Participation et Démocratie

La théorie de la démocratie participative est tributaire de deux traditions qui sont difficiles à concilier. En 1970, Carole Pateman a décrit, dans Participation and Democratic Theory, ces deux grandes traditions participationnistes, celle du socialisme révolutionnaire et celle du contrat social.

La participation dans le socialisme révolutionnaire

Du socialisme révolutionnaire, Carole Pateman retient l’idée fondamentale qu’un régime démocratique ne peut exister que dans une société démocratique. Autrement dit, pour être effective , la participation à la décision doit s’étendre à l’ensemble des activités sociales et notamment aux activités de production et d’échange.

Cet aspect de la participation étendue à la sphère économique est généralement occulté dans les débats actuels sur la démocratie participative.
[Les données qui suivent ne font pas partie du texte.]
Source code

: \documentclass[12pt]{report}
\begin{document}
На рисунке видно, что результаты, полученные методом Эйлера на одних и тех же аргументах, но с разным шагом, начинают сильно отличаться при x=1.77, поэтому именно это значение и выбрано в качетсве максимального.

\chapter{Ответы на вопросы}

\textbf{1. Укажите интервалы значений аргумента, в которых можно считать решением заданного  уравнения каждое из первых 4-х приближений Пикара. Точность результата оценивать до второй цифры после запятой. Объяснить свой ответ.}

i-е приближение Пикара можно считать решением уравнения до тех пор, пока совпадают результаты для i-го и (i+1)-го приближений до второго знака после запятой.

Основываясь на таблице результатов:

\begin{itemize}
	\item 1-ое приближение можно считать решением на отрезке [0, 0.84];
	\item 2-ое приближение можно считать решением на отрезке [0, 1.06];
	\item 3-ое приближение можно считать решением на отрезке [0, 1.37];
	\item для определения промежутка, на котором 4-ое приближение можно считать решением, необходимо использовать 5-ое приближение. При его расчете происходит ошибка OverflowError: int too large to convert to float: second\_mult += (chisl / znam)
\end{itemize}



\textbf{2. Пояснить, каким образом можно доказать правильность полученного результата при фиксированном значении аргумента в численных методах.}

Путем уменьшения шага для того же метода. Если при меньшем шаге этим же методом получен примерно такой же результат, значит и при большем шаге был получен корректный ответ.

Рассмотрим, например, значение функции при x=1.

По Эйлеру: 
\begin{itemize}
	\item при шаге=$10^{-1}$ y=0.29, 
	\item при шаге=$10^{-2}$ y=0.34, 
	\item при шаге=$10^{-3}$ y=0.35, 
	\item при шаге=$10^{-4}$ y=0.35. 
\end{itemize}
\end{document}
Pourtant les germes de cette participation existe déjà (syndicats, prud’hommes, conseils d’entreprise, gestion paritaire…) bien qu’ils soient de plus en plus battus en brèche.
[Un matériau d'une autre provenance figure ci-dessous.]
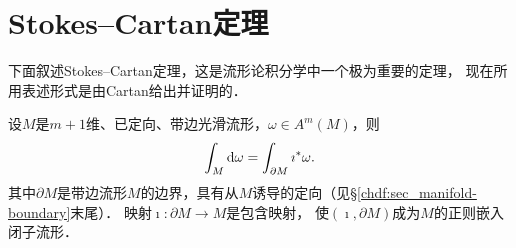\section{Stokes--Cartan定理}\label{chdf:sec_stokes-cartan}

下面叙述Stokes--Cartan定理，这是流形论积分学中一个极为重要的定理，
现在所用表述形式是由Cartan给出并证明的．

\begin{theorem}\label{chdf:thm_stokes-cartan}
    设$M$是$m+1$维、已定向、带边光滑流形，$\omega \in A^{m}(M)$，则
    \begin{equation}\label{chdf:eqn_stokes-cartan}
        \int_{M} {\rm d} \omega =  \int_{\partial M} \imath^{*} \omega .
    \end{equation}
    其中$\partial M$是带边流形$M$的边界，具有从$M$诱导的定向（见\S\ref{chdf:sec_manifold-boundary}末尾）．
    映射$\imath:\partial M \to M$是包含映射，
    使$(\imath,\partial M)$成为$M$的正则嵌入闭子流形．
\end{theorem}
La tradition participative socialiste est ancienne. La volonté de réalisation de l’autonomie et de l’égalité politique s’est élaborée dans les sociétés de secours mutuels et dans les associations ouvrières dès les années 1830 – 1840, avant d’être relayée par les syndicats et les partis politiques de masse.

Samuel Hayat, Démocratie participative et impératif délibératif: enjeux d’une confrontation, La Démocratie participative, La Découverte, 2011

Samuel Hayat formule deux hypothèses pour expliquer l’oubli relatif de ce trait commun qui unissait les différentes écoles socialistes et communistes révolutionnaires.
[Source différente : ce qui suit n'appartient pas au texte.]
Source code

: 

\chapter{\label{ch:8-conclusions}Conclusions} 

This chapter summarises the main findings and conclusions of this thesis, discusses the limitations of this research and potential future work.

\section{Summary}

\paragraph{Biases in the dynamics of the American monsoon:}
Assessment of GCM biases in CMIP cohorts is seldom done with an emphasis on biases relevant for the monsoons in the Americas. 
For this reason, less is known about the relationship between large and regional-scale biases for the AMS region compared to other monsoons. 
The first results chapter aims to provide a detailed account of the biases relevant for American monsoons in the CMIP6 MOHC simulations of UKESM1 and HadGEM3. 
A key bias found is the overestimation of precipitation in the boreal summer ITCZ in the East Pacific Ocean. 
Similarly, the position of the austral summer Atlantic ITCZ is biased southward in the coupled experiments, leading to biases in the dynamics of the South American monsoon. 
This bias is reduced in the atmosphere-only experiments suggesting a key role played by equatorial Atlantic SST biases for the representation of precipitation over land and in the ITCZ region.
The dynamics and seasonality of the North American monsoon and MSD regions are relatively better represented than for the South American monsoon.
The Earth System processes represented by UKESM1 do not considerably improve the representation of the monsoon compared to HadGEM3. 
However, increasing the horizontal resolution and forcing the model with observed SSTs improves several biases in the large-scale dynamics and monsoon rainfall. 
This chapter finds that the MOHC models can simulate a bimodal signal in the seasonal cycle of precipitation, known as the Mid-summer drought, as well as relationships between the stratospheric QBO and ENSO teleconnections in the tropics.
Premièrement, l’occultation de la logique participative tiendrait justement à la demande d’extension de la démocratie à l’ensemble de la société, contre son cantonnement aux formes légiférantes et consultatives. Deuxièmement, elle s’expliquerait par l’accent mis sur une conception instrumentale des intérêts de classe. Dans la perspective de construire une conscience de classe ouvrière, l’argumentaire révolutionnaire oppose l’ « intérêt général », compris comme « intérêt des dominants », aux intérêts de la classe laborieuse.

La participation et le contrat social

Cette référence à des intérêts particuliers entre en conflit avec une seconde tradition forte de la démocratie participative. Carole Pateman trouve chez Rousseau l’un des fondateurs de cet autre courant de la théorie moderne participationniste.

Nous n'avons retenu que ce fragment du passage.